AOL window open on one half of the screen.... this online journal in another. The phone rings....((Steve laughing))
A week of passing. A week of silence. **sigh** I'm an hour away from leaving work today and nothing to do. A slow transition from one desk, one department to this new one. I think I'll like it though.
Life back at home is a long way from where I want to be near friends in Orange County. I wish that I could fast forward to my birthday when most will be changed and settled with money. Tick tick tick... and watching the clock never helped to speed it up.
"When it rains it pours." That a saying that we grow up with and it can be used in simple weather terms. I've always seen dating--or getting to know--more than one boy at a time too complicated. I find myself feeling like too much of me is apportioned in one area and not enough in another. Believing what I do about intimate relationships, I know that at some point I must choose to be with one person. **sigh** So I guess that kind of takes the fun out of dating for me.
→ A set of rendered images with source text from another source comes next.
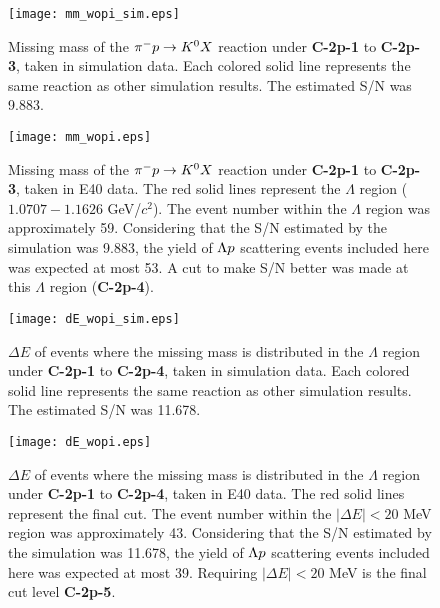 \begin{figure}[!h]
  \begin{center}
    \texttt{[image: mm\_wopi\_sim.eps]}
    \caption{Missing mass of the $\pi^- p \to K^0 X$ reaction under {\bf C-2p-1} to {\bf C-2p-3}, taken in simulation data. Each colored solid line represents the same reaction as other simulation results. The estimated S/N was 9.883.}
    \label{fig-mm_wopi_sim}
  \end{center}
\end{figure}

\begin{figure}[!h]
  \begin{center}
    \texttt{[image: mm\_wopi.eps]}
    \caption{Missing mass of the $\pi^- p \to K^0 X$ reaction under {\bf C-2p-1} to {\bf C-2p-3}, taken in E40 data. The red solid lines represent the $\Lambda$ region ($1.0707-1.1626$ GeV/$c^{2}$). The event number within the $\Lambda$ region was approximately 59. Considering that the S/N estimated by the simulation was 9.883, the yield of $\Lambda p$ scattering events included here was expected at most 53. A cut to make S/N better was made at this $\Lambda$ region ({\bf C-2p-4}).}
    \label{fig-mm_wopi}
  \end{center}
\end{figure}

\begin{figure}[!h]
  \begin{center}
    \texttt{[image: dE\_wopi\_sim.eps]}
    \caption{$\Delta E$ of events where the missing mass is distributed in the $\Lambda$ region under {\bf C-2p-1} to {\bf C-2p-4}, taken in simulation data. Each colored solid line represents the same reaction as other simulation results. The estimated S/N was 11.678.}
    \label{fig-dE_wopi_sim}
  \end{center}
\end{figure}

\begin{figure}[!h]
  \begin{center}
    \texttt{[image: dE\_wopi.eps]}
    \caption{$\Delta E$ of events where the missing mass is distributed in the $\Lambda$ region under {\bf C-2p-1} to {\bf C-2p-4}, taken in E40 data. The red solid lines represent the final cut. The event number within the $|\Delta E|<20$ MeV region was approximately 43. Considering that the S/N estimated by the simulation was 11.678, the yield of $\Lambda p$ scattering events included here was expected at most 39. Requiring $|\Delta E|<20$ MeV is the final cut level {\bf C-2p-5}.}
    \label{fig-dE_wopi}
  \end{center}
\end{figure}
Maybe this is another point to re-evaluate. **thinking**
Boys boys... met a really nice, seemingly smart, 20 year old at RAGE two weeks ago. According to Bobby I put on a porn show with him the last two Thursdays while dancing. I didn't think it was that bad...but upon reflection, I'm sure I would've told anyone else doing what I was engaging in to "Go and Get a Room!" +++wowsers+++
Enter in someone new...I like the intellectual capacity found as well as the physical match up. He's easy to talk to at length. However, there is a closet in this scenario and we all know how I feel about those. They're for clothing---clean or dirty, just stuff them in there. Again, I'm re-evaluating this, and looking at my reasoning. Perhaps I've missed out on some potentially wonderful people because of this. Dunno...
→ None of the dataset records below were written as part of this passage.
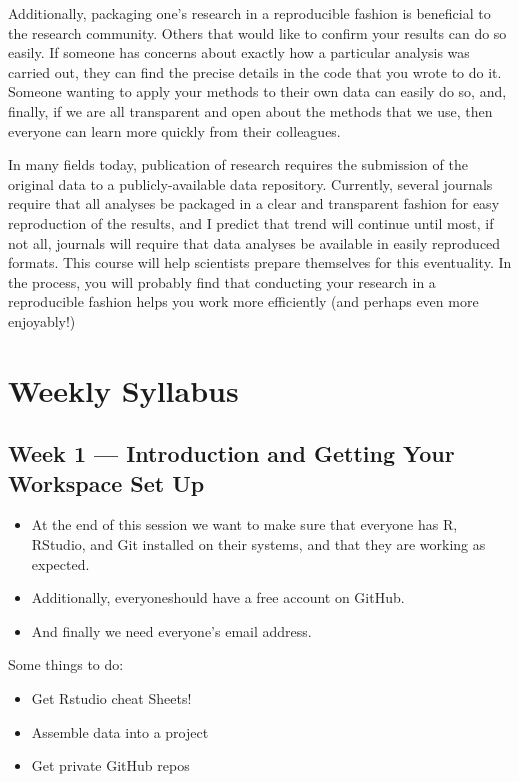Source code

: \documentclass[]{book}
\providecommand{\tightlist}{%
  \setlength{\itemsep}{0pt}\setlength{\parskip}{0pt}}
\theoremstyle{definition}
\theoremstyle{definition}
\theoremstyle{remark}
\begin{document}
Additionally, packaging one's research in a reproducible fashion is
beneficial to the research community. Others that would like to confirm
your results can do so easily. If someone has concerns about exactly how
a particular analysis was carried out, they can find the precise details
in the code that you wrote to do it. Someone wanting to apply your
methods to their own data can easily do so, and, finally, if we are all
transparent and open about the methods that we use, then everyone can
learn more quickly from their colleagues.

In many fields today, publication of research requires the submission of
the original data to a publicly-available data repository. Currently,
several journals require that all analyses be packaged in a clear and
transparent fashion for easy reproduction of the results, and I predict
that trend will continue until most, if not all, journals will require
that data analyses be available in easily reproduced formats. This
course will help scientists prepare themselves for this eventuality. In
the process, you will probably find that conducting your research in a
reproducible fashion helps you work more efficiently (and perhaps even
more enjoyably!)

\section{Weekly Syllabus}\label{weekly-syllabus}

\subsection{Week 1 --- Introduction and Getting Your Workspace Set
Up}\label{week-1-introduction-and-getting-your-workspace-set-up}

\begin{itemize}
\tightlist
\item
  At the end of this session we want to make sure that everyone has R,
  RStudio, and Git installed on their systems, and that they are working
  as expected.
\item
  Additionally, everyoneshould have a free account on GitHub.
\item
  And finally we need everyone's email address.
\end{itemize}

Some things to do:

\begin{itemize}
\tightlist
\item
  Get Rstudio cheat Sheets!
\item
  Assemble data into a project
\item
  Get private GitHub repos
\end{itemize}
\end{document}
I went to Disneyland on Sunday with Nathan, Randy & Frederic. What a huge blast that was. The thought I wrote down at one point during the day was: "SPACE MOUNTAIN- A fast & Wacky ride. Round & Round...up & down. Spinning. And then sudden to stop. Flashes of light. All over. Like life... so enjoy every moment of it."
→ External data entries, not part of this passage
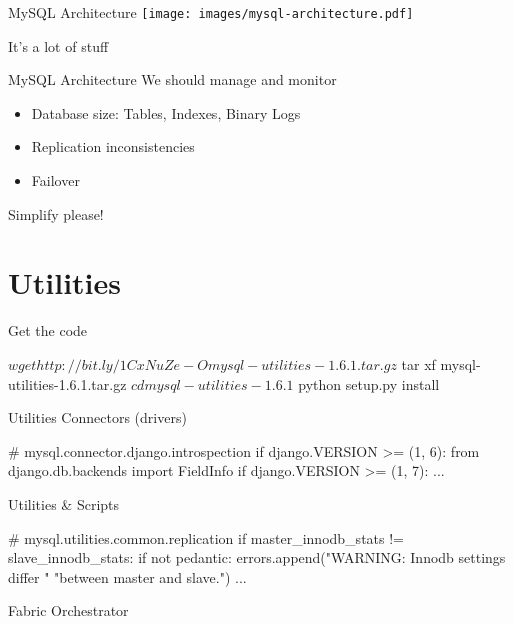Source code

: \documentclass{beamer}[10]
\begin{document}
\begin{pyframe}{MySQL Architecture}
\texttt{[image: images/mysql-architecture.pdf]}
{\large
    \begin{center}
    It's a lot of stuff
    \end{center}
}
\end{pyframe}


\begin{pyframe}{MySQL Architecture}
We should manage and monitor
    \begin{itemize}
    \item Database size: Tables, Indexes, Binary Logs
    \item Replication inconsistencies
    \item Failover
    \end{itemize}
Simplify please!
\end{pyframe}



\section{Utilities}
\begin{pyframe}{Get the code}
    \begin{bashcode}
    $ wget http://bit.ly/1CxNuZe -O mysql-utilities-1.6.1.tar.gz
    $ tar xf mysql-utilities-1.6.1.tar.gz
    $ cd mysql-utilities-1.6.1
    $ python setup.py install
    \end{bashcode}

\end{pyframe}


\begin{pyframe}{Utilities}
Connectors (drivers)
\begin{pycode}
    # mysql.connector.django.introspection
    if django.VERSION >= (1, 6):
        from django.db.backends import FieldInfo
        if django.VERSION >= (1, 7):
            ...
\end{pycode}
Utilities \& Scripts
\begin{pycode}
    # mysql.utilities.common.replication
    if master_innodb_stats != slave_innodb_stats:
        if not pedantic:
            errors.append("WARNING: Innodb settings differ "
                          "between master and slave.")
    ...
\end{pycode}
Fabric Orchestrator
\end{pyframe}
\end{document}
The day walking around the park was beautiful. I remember being there as a child. How much it has changed. Frederic & I remarked on how it would be in the next 50 years.
The boy returns from Vegas...but no call. I already knew that much, but it's never a feeling of pleasure to be confirmed in something that is negative.
Lorena will be out visiting soon. I'll get to see Delaney. Beautiful. I'm giddy about that. Tracy's b-day is approaching. The olympics. Classical music. on and on and on... but only so many thoughts can make it out today.